Get a Tighter Grip on Your Returns Process
If you are in the online retail business, you know the challenge of returns! Retailers often refer to returns as a necessary evil. The Wall Street Journal estimates that on average, 30% of all online purchases are returned, and return rates for certain categories can reach 50% or higher. Some may think that with the increasing maturity of the e-commerce marketplace, retailers should be able to get their return rates under control, but the trend so far has been the opposite—returns are growing on average faster than e-commerce overall.
In a way, returns are hard-coded into the nature of e-commerce. Unlike in brick-and-mortar retail, e-commerce customers don’t have a chance to touch and feel the product before the purchase. Thus, returns are unavoidable, and making them easy for the consumer is a must. Unfavorable or unclear returns policies are a top reason for shopping cart abandonment. Moreover, after a bad returns experience, consumers are extremely unlikely to return to the same merchant. However, a favorable returns experience drives sales by encouraging repeat customers, and is used as a differentiator.
Yet the challenge with returns is that they represent pure cost. Key components include:
- Direct costs – shipping, refurbishment, and restocking or disposal
- Indirect costs – value loss and inventory carrying cost
While there is a general awareness of the cost of returns, their true impact on profitability is often overlooked.
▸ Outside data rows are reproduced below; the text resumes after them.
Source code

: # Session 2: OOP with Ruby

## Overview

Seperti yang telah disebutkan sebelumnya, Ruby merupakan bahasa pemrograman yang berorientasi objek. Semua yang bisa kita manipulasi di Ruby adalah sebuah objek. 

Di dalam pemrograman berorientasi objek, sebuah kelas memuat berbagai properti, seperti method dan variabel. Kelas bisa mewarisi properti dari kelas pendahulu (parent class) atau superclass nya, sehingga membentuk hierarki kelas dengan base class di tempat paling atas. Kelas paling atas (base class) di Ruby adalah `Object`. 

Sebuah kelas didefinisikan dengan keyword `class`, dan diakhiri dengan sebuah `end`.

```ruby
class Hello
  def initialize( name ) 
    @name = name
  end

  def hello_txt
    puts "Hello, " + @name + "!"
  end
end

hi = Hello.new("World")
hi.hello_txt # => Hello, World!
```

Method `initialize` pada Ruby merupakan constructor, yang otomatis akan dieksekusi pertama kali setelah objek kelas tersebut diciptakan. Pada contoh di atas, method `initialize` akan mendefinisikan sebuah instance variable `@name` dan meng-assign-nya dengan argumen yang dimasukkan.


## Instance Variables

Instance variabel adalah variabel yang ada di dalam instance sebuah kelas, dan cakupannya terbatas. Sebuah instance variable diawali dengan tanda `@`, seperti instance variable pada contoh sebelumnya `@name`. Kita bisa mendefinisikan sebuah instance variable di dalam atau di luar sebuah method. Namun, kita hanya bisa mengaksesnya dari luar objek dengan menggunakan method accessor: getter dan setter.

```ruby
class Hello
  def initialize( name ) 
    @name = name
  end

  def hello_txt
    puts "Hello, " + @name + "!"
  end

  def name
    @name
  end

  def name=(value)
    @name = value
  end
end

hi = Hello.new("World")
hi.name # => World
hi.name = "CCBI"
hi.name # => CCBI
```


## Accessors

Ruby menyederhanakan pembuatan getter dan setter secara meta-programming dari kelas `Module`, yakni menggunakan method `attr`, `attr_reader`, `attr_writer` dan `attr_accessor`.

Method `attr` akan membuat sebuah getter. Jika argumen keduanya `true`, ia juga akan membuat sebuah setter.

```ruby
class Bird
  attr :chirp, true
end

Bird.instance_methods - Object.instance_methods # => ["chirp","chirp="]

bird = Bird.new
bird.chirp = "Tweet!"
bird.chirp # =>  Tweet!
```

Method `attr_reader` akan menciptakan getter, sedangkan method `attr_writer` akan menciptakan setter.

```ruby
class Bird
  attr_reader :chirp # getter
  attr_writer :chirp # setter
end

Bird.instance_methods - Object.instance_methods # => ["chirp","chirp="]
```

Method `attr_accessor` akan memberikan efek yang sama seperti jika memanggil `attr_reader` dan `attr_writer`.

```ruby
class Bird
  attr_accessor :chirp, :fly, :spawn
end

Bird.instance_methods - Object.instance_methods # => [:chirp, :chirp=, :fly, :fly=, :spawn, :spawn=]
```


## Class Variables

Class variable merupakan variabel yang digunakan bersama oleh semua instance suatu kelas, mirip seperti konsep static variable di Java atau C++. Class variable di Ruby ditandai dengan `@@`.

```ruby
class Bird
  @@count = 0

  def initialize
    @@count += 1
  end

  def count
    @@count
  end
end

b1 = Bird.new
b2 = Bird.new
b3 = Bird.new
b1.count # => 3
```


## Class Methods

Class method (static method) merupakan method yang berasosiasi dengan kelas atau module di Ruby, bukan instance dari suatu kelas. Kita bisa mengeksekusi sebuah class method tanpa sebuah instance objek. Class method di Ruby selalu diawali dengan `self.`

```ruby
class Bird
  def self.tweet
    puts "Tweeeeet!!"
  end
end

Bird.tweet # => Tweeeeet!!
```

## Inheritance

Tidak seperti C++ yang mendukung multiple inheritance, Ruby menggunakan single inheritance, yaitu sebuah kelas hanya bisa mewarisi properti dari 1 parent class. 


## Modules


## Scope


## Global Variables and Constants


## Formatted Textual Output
This is due primarily to the fact that the cost of returns is seldom looked at from a total cost perspective, and is usually hidden in more general Profit & Loss cost lines such as “total shipping and fulfillment cost.”
If we look at it from a unit cost perspective, on a $50 USD purchase, the total cost of a return can be as high as $15 USD (or 30% of the purchase price). At a 10% retail margin, that would mean a retailer must successfully sell at least three units of the same product just to recover the cost of one return. That means high return rates can cause certain product lines to be unprofitable from a total cost perspective.
There are ways to help reduce returns’ drag on profitability while retaining high standards for the customer experience.
A. Reduce the number of returns:
1. Provide more product transparency. The apparel industry has one of the highest return rates, with the most common reason for returns being “different product look-and-feel compared with expectations.” Sharing better information about the product before the purchase is key to reducing the rate of returns (and improving the customer experience). This can be achieved—e.g., by adding high-resolution images of items on your website and providing a clearer and more structured product description.
2. Improve fulfillment accuracy. It is estimated that over 20% of all returns result from receiving the wrong item. Improving fulfillment quality helps to avoid unnecessary returns.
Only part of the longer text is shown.